Translations and research

  • Olivia Milburn, The Spring and Autumn Annals of Master Yan, Sinica Leidensia 105 (Leiden: Brill, 2016) — complete annotated English translation with substantial introduction.
  • Stephen W. Durrant, “Yen tzu ch’un ch’iu,” in Early Chinese Texts: A Bibliographical Guide, ed.
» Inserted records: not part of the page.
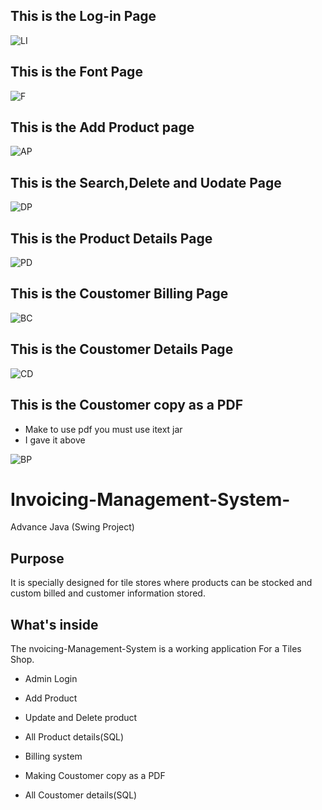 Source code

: 
## This is the Log-in Page
![LI](https://user-images.githubusercontent.com/106478932/223191602-b7b837a3-00ee-45f6-a53a-326670620ece.png)
## This is the Font Page
![F](https://user-images.githubusercontent.com/106478932/223628824-7ba83565-db7d-41cf-80aa-3752d7bbe727.png)
## This is the Add Product page
![AP](https://user-images.githubusercontent.com/106478932/223628715-cba00707-0a82-4d77-a95c-49b123ae151b.png)
## This is the Search,Delete and Uodate Page
![DP](https://user-images.githubusercontent.com/106478932/223629251-6d363e9f-23b6-46f2-9a2c-7adbb2413517.png)
## This is the Product Details Page
![PD](https://user-images.githubusercontent.com/106478932/223629132-e1ed0320-b14e-4ae5-b643-5da84ed7f6ae.png)
## This is the Coustomer Billing  Page
![BC](https://user-images.githubusercontent.com/106478932/223628838-94b20279-ddfb-4e01-b9b1-adeec82daa73.png)
## This is the Coustomer Details Page
![CD](https://user-images.githubusercontent.com/106478932/223628857-7748ef4a-149d-4d8d-abf4-c718eebc21b4.png)
## This is the Coustomer copy  as a PDF 
* Make to use pdf you must use itext jar 
* I gave it above 


![BP](https://user-images.githubusercontent.com/106478932/223628843-204aae88-0420-4984-a0ab-2c38c7377573.png)


# Invoicing-Management-System-
Advance Java (Swing Project) 




## Purpose

It is specially designed for tile stores where products can be stocked and custom billed and customer information stored.

## What's inside

The nvoicing-Management-System is a working application For a Tiles Shop.
 * Admin Login
 * Add Product 
 * Update and Delete product
 * All Product details(SQL)
 * Billing system 

 * Making Coustomer copy as a PDF 
 * All Coustomer details(SQL)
Michael Loewe (Berkeley: SSEC, 1993), 483–489 — standard English-language survey of authorship and textual history.
  • Wú Zé-yú 吳則虞, Yànzǐ chūnqiū jí-shì 晏子春秋集釋 (Beijing: Zhōnghuá shū-jú, 1962), the standard modern critical edition.
  • Important Hàn-tomb evidence comes from the silk-and-bamboo Yànzǐ fragments excavated at Yín-què-shān 銀雀山 (Línyí, 1972), which broadly confirm the received text’s antiquity in its essentials.

Other points of interest

The Sìkù editors’ move of the work from zǐbù (where the Hàn and Suí bibliographies and most subsequent catalogues had placed it under Rújiā or, in the Suízhì, Chūnqiūjiā) into the head of the zhuànjì division of shǐbù is a substantive editorial judgment, advanced explicitly in the àn note of the tiyao: even though the Yànzǐ lacks the formal name of a zhuànjì, it is in substance “the ancestor of the genre.” This is a textbook case of Qīng catalographic reclassification.